Microservices as term was coined around 2011, but was a progression from SOA. Martin Flower, the famous Thoughtworks consultant had documented many aspects of this. There is no one definition.
Here is one that highlights the why part into the what :
MicroService is an enabling technology for continuous product deployment,using immutable containerized software modules, that adhere to typed versioned interface and lightweight inter module communication mechanism. Typically container management, centralized log and performance collection and monitoring, high degree of automated tests and continuous deployment pipeline are needed to create a working microservice based system.

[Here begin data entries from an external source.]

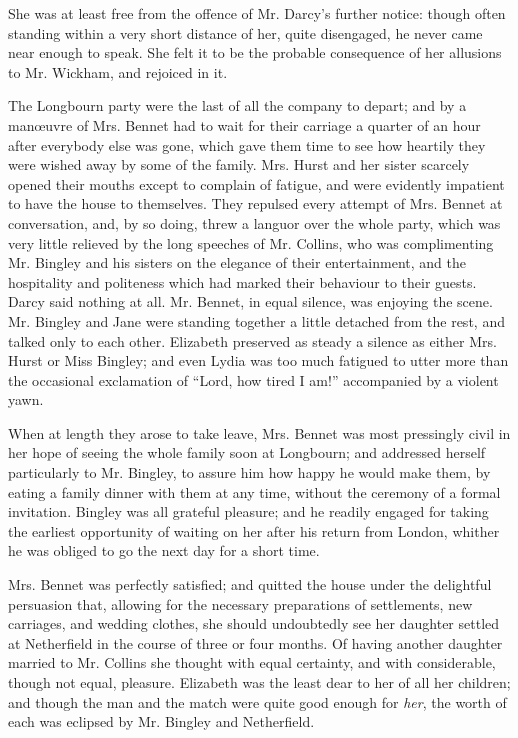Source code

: \documentclass[12pt]{book}
\begin{document}
She was at least free from the offence of Mr. Darcy's further notice: though often standing within a very short distance of her, quite disengaged, he never came near enough to speak. She felt it to be the probable consequence of her allusions to Mr. Wickham, and rejoiced in it.

The Longbourn party were the last of all the company to depart; and by a manœuvre of Mrs. Bennet had to wait for their carriage a quarter of an hour after everybody else was gone, which gave them time to see how heartily they were wished away by some of the family. Mrs. Hurst and her sister scarcely opened their mouths except to complain of fatigue, and were evidently impatient to have the house to themselves. They repulsed every attempt of Mrs. Bennet at conversation, and, by so doing, threw a languor over the whole party, which was very little relieved by the long speeches of Mr. Collins, who was complimenting Mr. Bingley and his sisters on the elegance of their entertainment, and the hospitality and politeness which had marked their behaviour to their guests. Darcy said nothing at all. Mr. Bennet, in equal silence, was enjoying the scene. Mr. Bingley and Jane were standing together a little detached from the rest, and talked only to each other. Elizabeth preserved as steady a silence as either Mrs. Hurst or Miss Bingley; and even Lydia was too much fatigued to utter more than the occasional exclamation of ``Lord, how tired I am!'' accompanied by a violent yawn.

When at length they arose to take leave, Mrs. Bennet was most pressingly civil in her hope of seeing the whole family soon at Longbourn; and addressed herself particularly to Mr. Bingley, to assure him how happy he would make them, by eating a family dinner with them at any time, without the ceremony of a formal invitation. Bingley was all grateful pleasure; and he readily engaged for taking the earliest opportunity of waiting on her after his return from London, whither he was obliged to go the next day for a short time.

Mrs. Bennet was perfectly satisfied; and quitted the house under the delightful persuasion that, allowing for the necessary preparations of settlements, new carriages, and wedding clothes, she should undoubtedly see her daughter settled at Netherfield in the course of three or four months. Of having another daughter married to Mr. Collins she thought with equal certainty, and with considerable, though not equal, pleasure. Elizabeth was the least dear to her of all her children; and though the man and the match were quite good enough for \textit{her}, the worth of each was eclipsed by Mr. Bingley and Netherfield.
\end{document}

Note that there are some hidden problems with MS. The first is trying to find where the problems are. You need to have Tracing in the logs and a trace-id propagated through all callees. You also need good timeout and deadlines. I do not like to recommend any specific technology here, but getting all this right without GRPC is pretty hard now. Also using a service mesh like Istio and the tracing helper libs helps in gaining visibility in what is happening in your microservice. This is essential or you are setting up for trouble.
The other part is more intangible, basically who owns the service. Soon there will be more microservice than developers and the older ones can get forgotten, till a bug or update calls for ownership. As long as one team is mapped for maintenance this is fine.
There are a lot more to write about good technology, horizontal scalability and the importance of linear scalability, master-less high availability (master-slave is always problematic), machine learning and deep learning technologies, etc. But this article is an attempt to list our the basics. Do drop in a comment if you have some suggestions.